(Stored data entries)
/---

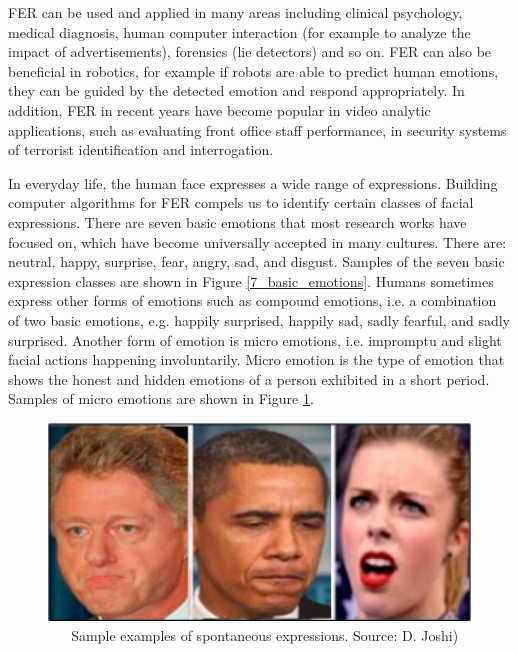 \documentclass[master]{thesis-uestc}
\begin{document}
FER can be used and applied in many areas including clinical psychology, medical diagnosis, human computer interaction (for example to analyze the impact of advertisements), forensics (lie detectors) and so on\cite{Ivanovsky-2017, sang-2017}. FER can also be beneficial in robotics, for example if robots are able to predict human emotions, they can be guided by the detected emotion and respond appropriately. In addition, FER in recent years have become popular in video analytic applications, such as evaluating front office staff performance, in security systems of terrorist identification and interrogation\cite{sang-2017}.

In everyday life, the human face expresses a wide range of expressions. Building computer algorithms for FER compels us to identify certain classes of facial expressions. There are seven basic emotions that most research works have focused on, which have become universally accepted in many cultures. There are: neutral, happy, surprise, fear, angry, sad, and disgust\cite{Yu:2013:LRF:2459511.2459661}. Samples of the seven basic expression classes are shown in Figure \ref{7_basic_emotions}. Humans sometimes express other forms of emotions such as compound emotions, i.e. a combination of two basic emotions, e.g. happily surprised, happily sad, sadly fearful, and sadly surprised. Another form of emotion is micro emotions, i.e. impromptu and slight facial actions happening involuntarily. Micro emotion is the type of emotion that shows the honest and hidden emotions of a person exhibited in a short period\cite{josh2018}. Samples of micro emotions are shown in Figure \ref{micro_emotions}.

\begin{figure}[ht]
\includegraphics[width=5in]{pic/micro_expressions.png}
\caption{\,\,\,\,\,\,\,\,\,\,Sample examples of spontaneous expressions. Source: D. Joshi\cite{josh2018})}
\label{micro_emotions}
\end{figure}
\end{document}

\---

Pictures are not part of the copy; transcribe the rest of the data verbatim.

 \documentclass[master]{thesis-uestc}
\begin{document}
FER can be used and applied in many areas including clinical psychology, medical diagnosis, human computer interaction (for example to analyze the impact of advertisements), forensics (lie detectors) and so on\cite{Ivanovsky-2017, sang-2017}. FER can also be beneficial in robotics, for example if robots are able to predict human emotions, they can be guided by the detected emotion and respond appropriately. In addition, FER in recent years have become popular in video analytic applications, such as evaluating front office staff performance, in security systems of terrorist identification and interrogation\cite{sang-2017}.

In everyday life, the human face expresses a wide range of expressions. Building computer algorithms for FER compels us to identify certain classes of facial expressions. There are seven basic emotions that most research works have focused on, which have become universally accepted in many cultures. There are: neutral, happy, surprise, fear, angry, sad, and disgust\cite{Yu:2013:LRF:2459511.2459661}. Samples of the seven basic expression classes are shown in Figure \ref{7_basic_emotions}. Humans sometimes express other forms of emotions such as compound emotions, i.e. a combination of two basic emotions, e.g. happily surprised, happily sad, sadly fearful, and sadly surprised. Another form of emotion is micro emotions, i.e. impromptu and slight facial actions happening involuntarily. Micro emotion is the type of emotion that shows the honest and hidden emotions of a person exhibited in a short period\cite{josh2018}. Samples of micro emotions are shown in Figure \ref{micro_emotions}.

\begin{figure}[ht]
\includegraphics[width=5in]{pic/micro_expressions.png}
\caption{\,\,\,\,\,\,\,\,\,\,Sample examples of spontaneous expressions. Source: D. Joshi\cite{josh2018})}
\label{micro_emotions}
\end{figure}
\end{document}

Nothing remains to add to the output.